— What is needed —
Where a record contains an image, leave the image out and print the rest exactly.
⁂
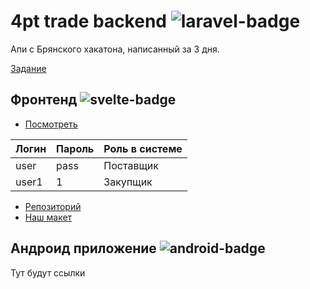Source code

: # 4pt trade backend ![laravel-badge](https://img.shields.io/badge/made%20with-laravel-orange?style=flat-square&logo=laravel&color=FF2D20&labelColor=FFFFFF)

Апи с Брянского хакатона, написанный за 3 дня.

[Задание](https://docs.google.com/document/d/1Rf_gbUyfV_TdG60hW5K_GWoCGSTjWjAjubkM16CsL3k/edit)


 
## Фронтенд ![svelte-badge](https://img.shields.io/badge/made%20with-svelte-orange?style=flat-square&logo=svelte&color=FF3E00&labelColor=FFFFFF)

* [Посмотреть](https://chrt.ddns.net/4pt-trade/)

 |Логин |Пароль  | Роль в системе|
 --- | --- | ---|
|user|pass|Поставщик|
|user1|1|Закупщик|

* [Репозиторий](https://github.com/Vyachee/hackaton-frontend)
* [Наш макет](https://www.figma.com/file/9tMY88KDgEXV7anYLUxSEl/%D0%91%D1%80%D1%8F%D0%BD%D1%81%D0%BA-%D1%85%D0%B0%D0%BA%D0%B0%D1%82%D0%BE%D0%BD-%D0%BC%D0%B0%D0%BA%D0%B5%D1%82-%D0%B4%D0%BB%D1%8F-%D0%93%D0%A5)

## Андроид приложение ![android-badge](https://img.shields.io/badge/made%20with-kotlin-orange?style=flat-square&logo=kotlin&color=7F52FF&labelColor=FFFFFF)

Тут будут ссылки
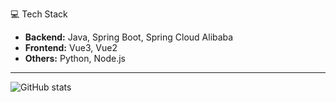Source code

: 

💻 Tech Stack  
- **Backend:** Java, Spring Boot, Spring Cloud Alibaba  
- **Frontend:** Vue3, Vue2  
- **Others:** Python, Node.js  

---

![GitHub stats](https://github-readme-stats.vercel.app/api?username=你的用户名&show_icons=true&theme=transparent&hide_border=true)
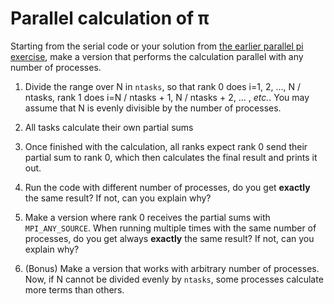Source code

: <!-- Adapted from material by EPCC https://github.com/EPCCed/archer2-MPI-2020-05-14 -->

# Parallel calculation of π

Starting from the serial code or your solution from [the earlier parallel pi exercise](../simple-pi), make a version
that performs the calculation parallel with any number of processes.

1. Divide the range over N in `ntasks`, so that rank 0 does i=1, 2, ..., N / ntasks, rank 1 does
   i=N / ntasks + 1, N / ntasks + 2, ... , *etc.*. You
   may assume that N is evenly divisible by the number of processes.

2. All tasks calculate their own partial sums

3. Once finished with the calculation, all ranks expect rank 0 send their partial sum to rank 0,
   which then calculates the final result and prints it out.

4. Run the code with different number of processes, do you get **exactly** the same
   result? If not, can you explain why?

5. Make a version where rank 0 receives the partial sums with `MPI_ANY_SOURCE`. When running
  multiple times with the same number of processes, do you get always **exactly** the same result?
  If not, can you explain why?

6. (Bonus) Make a version that works with arbitrary number of processes. Now,
  if N cannot be divided evenly by `ntasks`, some processes
  calculate more terms than others.

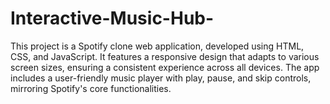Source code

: # Interactive-Music-Hub-
This project is a Spotify clone web application, developed using HTML, CSS, and JavaScript. It features a responsive design that adapts to various screen sizes, ensuring a consistent experience across all devices. The app includes a user-friendly music player with play, pause, and skip controls, mirroring Spotify's core functionalities.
⁂
— Worked solution —
Source code

: # 4pt trade backend ![laravel-badge](https://img.shields.io/badge/made%20with-laravel-orange?style=flat-square&logo=laravel&color=FF2D20&labelColor=FFFFFF)

Апи с Брянского хакатона, написанный за 3 дня.

[Задание](https://docs.google.com/document/d/1Rf_gbUyfV_TdG60hW5K_GWoCGSTjWjAjubkM16CsL3k/edit)


 
## Фронтенд ![svelte-badge](https://img.shields.io/badge/made%20with-svelte-orange?style=flat-square&logo=svelte&color=FF3E00&labelColor=FFFFFF)

* [Посмотреть](https://chrt.ddns.net/4pt-trade/)

 |Логин |Пароль  | Роль в системе|
 --- | --- | ---|
|user|pass|Поставщик|
|user1|1|Закупщик|

* [Репозиторий](https://github.com/Vyachee/hackaton-frontend)
* [Наш макет](https://www.figma.com/file/9tMY88KDgEXV7anYLUxSEl/%D0%91%D1%80%D1%8F%D0%BD%D1%81%D0%BA-%D1%85%D0%B0%D0%BA%D0%B0%D1%82%D0%BE%D0%BD-%D0%BC%D0%B0%D0%BA%D0%B5%D1%82-%D0%B4%D0%BB%D1%8F-%D0%93%D0%A5)

## Андроид приложение ![android-badge](https://img.shields.io/badge/made%20with-kotlin-orange?style=flat-square&logo=kotlin&color=7F52FF&labelColor=FFFFFF)

Тут будут ссылки
Source code

: 

💻 Tech Stack  
- **Backend:** Java, Spring Boot, Spring Cloud Alibaba  
- **Frontend:** Vue3, Vue2  
- **Others:** Python, Node.js  

---

![GitHub stats](https://github-readme-stats.vercel.app/api?username=你的用户名&show_icons=true&theme=transparent&hide_border=true)
Source code

: <!-- Adapted from material by EPCC https://github.com/EPCCed/archer2-MPI-2020-05-14 -->

# Parallel calculation of π

Starting from the serial code or your solution from [the earlier parallel pi exercise](../simple-pi), make a version
that performs the calculation parallel with any number of processes.

1. Divide the range over N in `ntasks`, so that rank 0 does i=1, 2, ..., N / ntasks, rank 1 does
   i=N / ntasks + 1, N / ntasks + 2, ... , *etc.*. You
   may assume that N is evenly divisible by the number of processes.

2. All tasks calculate their own partial sums

3. Once finished with the calculation, all ranks expect rank 0 send their partial sum to rank 0,
   which then calculates the final result and prints it out.

4. Run the code with different number of processes, do you get **exactly** the same
   result? If not, can you explain why?

5. Make a version where rank 0 receives the partial sums with `MPI_ANY_SOURCE`. When running
  multiple times with the same number of processes, do you get always **exactly** the same result?
  If not, can you explain why?

6. (Bonus) Make a version that works with arbitrary number of processes. Now,
  if N cannot be divided evenly by `ntasks`, some processes
  calculate more terms than others.

Source code

: # Interactive-Music-Hub-
This project is a Spotify clone web application, developed using HTML, CSS, and JavaScript. It features a responsive design that adapts to various screen sizes, ensuring a consistent experience across all devices. The app includes a user-friendly music player with play, pause, and skip controls, mirroring Spotify's core functionalities.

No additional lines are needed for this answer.